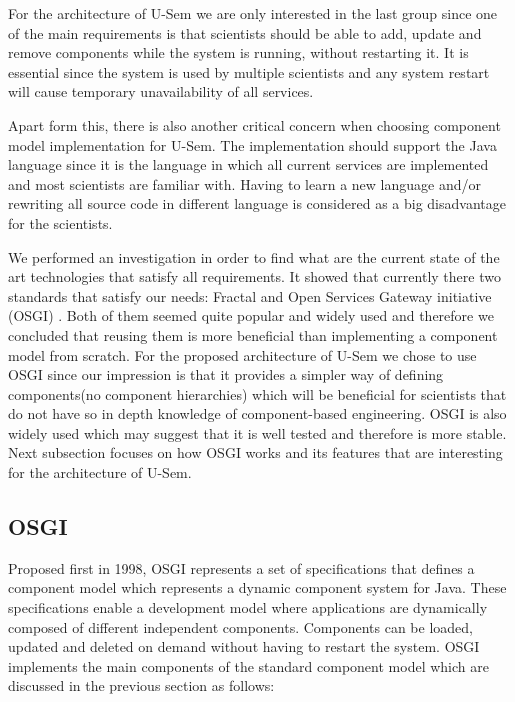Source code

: For the architecture of U-Sem we are only interested in the last group since one of the main requirements is that scientists should be able to add, update and remove components while the system is running, without restarting it. It is essential since the system is used by multiple scientists and any system restart will cause temporary unavailability of all services. 

Apart form this, there is also another critical concern when choosing component model implementation for U-Sem. The implementation should support the Java language since it is the language in which all current services are implemented and most scientists are familiar with. Having to learn a new language and/or rewriting all source code in different language is considered as a big disadvantage for the scientists.

We performed an investigation in order to find what are the current state of the art technologies that satisfy all requirements. It showed that currently there two standards that satisfy our needs: Fractal \cite{Bruneton} and Open Services Gateway initiative (OSGI) \cite{OSGI}. Both of them seemed quite popular and widely used and therefore we concluded that reusing them is more beneficial than implementing a component model from scratch. For the proposed architecture of U-Sem we chose to use OSGI since our impression is that it provides a simpler way of defining components(no component hierarchies) which will be beneficial for scientists that do not have so in depth knowledge of component-based engineering. OSGI is also widely used\cite{Andre} which may suggest that it is well tested and therefore is more stable. Next subsection focuses on how OSGI works and its features that are interesting for the architecture of U-Sem.


\subsection{OSGI}

Proposed first in 1998, OSGI represents a set of specifications that defines a component model which represents a dynamic component system for Java. These specifications enable a development model where applications are dynamically composed of different independent components. Components can be loaded, updated and deleted on demand without having to restart the system. OSGI implements the main components of the standard component model which are discussed in the previous section as follows:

==================================================

What this task involves:
Transcribe all entries above exactly. Drop the pictures.

Answer to this exercise:
Source code

: For the architecture of U-Sem we are only interested in the last group since one of the main requirements is that scientists should be able to add, update and remove components while the system is running, without restarting it. It is essential since the system is used by multiple scientists and any system restart will cause temporary unavailability of all services. 

Apart form this, there is also another critical concern when choosing component model implementation for U-Sem. The implementation should support the Java language since it is the language in which all current services are implemented and most scientists are familiar with. Having to learn a new language and/or rewriting all source code in different language is considered as a big disadvantage for the scientists.

We performed an investigation in order to find what are the current state of the art technologies that satisfy all requirements. It showed that currently there two standards that satisfy our needs: Fractal \cite{Bruneton} and Open Services Gateway initiative (OSGI) \cite{OSGI}. Both of them seemed quite popular and widely used and therefore we concluded that reusing them is more beneficial than implementing a component model from scratch. For the proposed architecture of U-Sem we chose to use OSGI since our impression is that it provides a simpler way of defining components(no component hierarchies) which will be beneficial for scientists that do not have so in depth knowledge of component-based engineering. OSGI is also widely used\cite{Andre} which may suggest that it is well tested and therefore is more stable. Next subsection focuses on how OSGI works and its features that are interesting for the architecture of U-Sem.


\subsection{OSGI}

Proposed first in 1998, OSGI represents a set of specifications that defines a component model which represents a dynamic component system for Java. These specifications enable a development model where applications are dynamically composed of different independent components. Components can be loaded, updated and deleted on demand without having to restart the system. OSGI implements the main components of the standard component model which are discussed in the previous section as follows:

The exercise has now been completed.